Start of Exercise materials

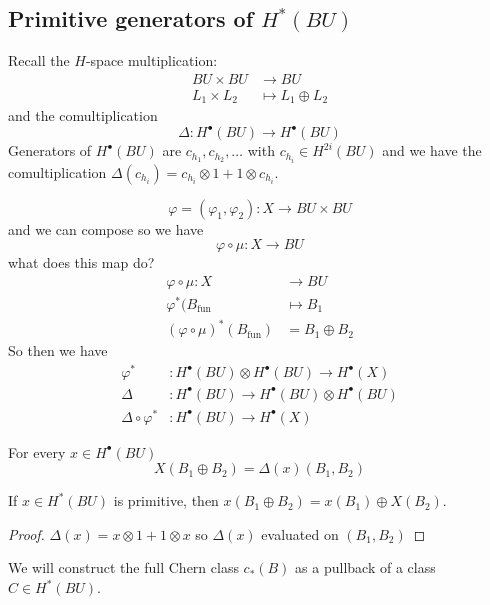 \subsection{Primitive generators of $H^{*}(BU)$}

Recall the $H$-space multiplication:
\begin{align*}
	BU\times BU  &\longrightarrow BU \\
	L_1\times L_2 &\longmapsto L_1\oplus L_2
\end{align*}
and the comultiplication
\[\Delta :H^{\bullet}(BU)\to H^{\bullet}(BU)\]
Generators of $H^{\bullet}(BU)$ are $c_{h_1},c_{h_2},\ldots$ with $c_{h_i}\in H^{2i}(BU)$ and we have the comultiplication $\Delta(c_{h_i})=c_{h_i}\otimes 1+1\otimes c_{h_i}$.

\begin{remark}
	\[\varphi=(\varphi_1,\varphi_2):X\to BU\times BU\]
	and we can compose so we have
	\[\varphi\circ \mu:X\to BU\]
	what does this map do?
	\begin{align*}
		\varphi\circ \mu: X &\longrightarrow BU \\
		\varphi^* (B_{\operatorname{fun}} &\longmapsto B_1\\
		(\varphi\circ \mu)^* (B_{\operatorname{ fu n}})&=B_1\oplus B_2
	\end{align*}
	So then we have
	\begin{align*}
		\varphi^*&:H^{\bullet}(BU)\otimes H^{\bullet}(BU)\to H^{\bullet}(X)\\
		\Delta &:H^{\bullet}(BU)\to H^{\bullet}(BU)\otimes H^{\bullet}(BU)\\
		\Delta \circ \varphi^*&:H^{\bullet}(BU)\to H^{\bullet}(X)
	\end{align*}
\end{remark}

\begin{coro}
		For every $x \in H^{\bullet}(BU)$
		\[X(B_1\oplus B_2)=\Delta(x)(B_1,B_2)\]
	\end{coro}

	\begin{coro}
		If $x\in H^{*}(BU)$ is primitive, then $x(B_1\oplus B_2)=x(B_1)\oplus X(B_2)$.
	\end{coro}

	\begin{proof}
		$\Delta(x)=x\otimes 1+1\otimes x$ so $\Delta(x)$ evaluated on $(B_1,B_2)$
	\end{proof}

	\begin{remark}
	We will construct the full Chern class $c_*(B)$ as a pullback of a class $C\in H^{*}(BU)$.
\end{remark}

End of Exercise materials

**The task:**
Copy every line where the word "begin" is present in the entries above.

**Exercise response:**
\begin{align*}
\begin{remark}
	\begin{align*}
	\begin{align*}
\begin{coro}
	\begin{coro}
	\begin{proof}
	\begin{remark}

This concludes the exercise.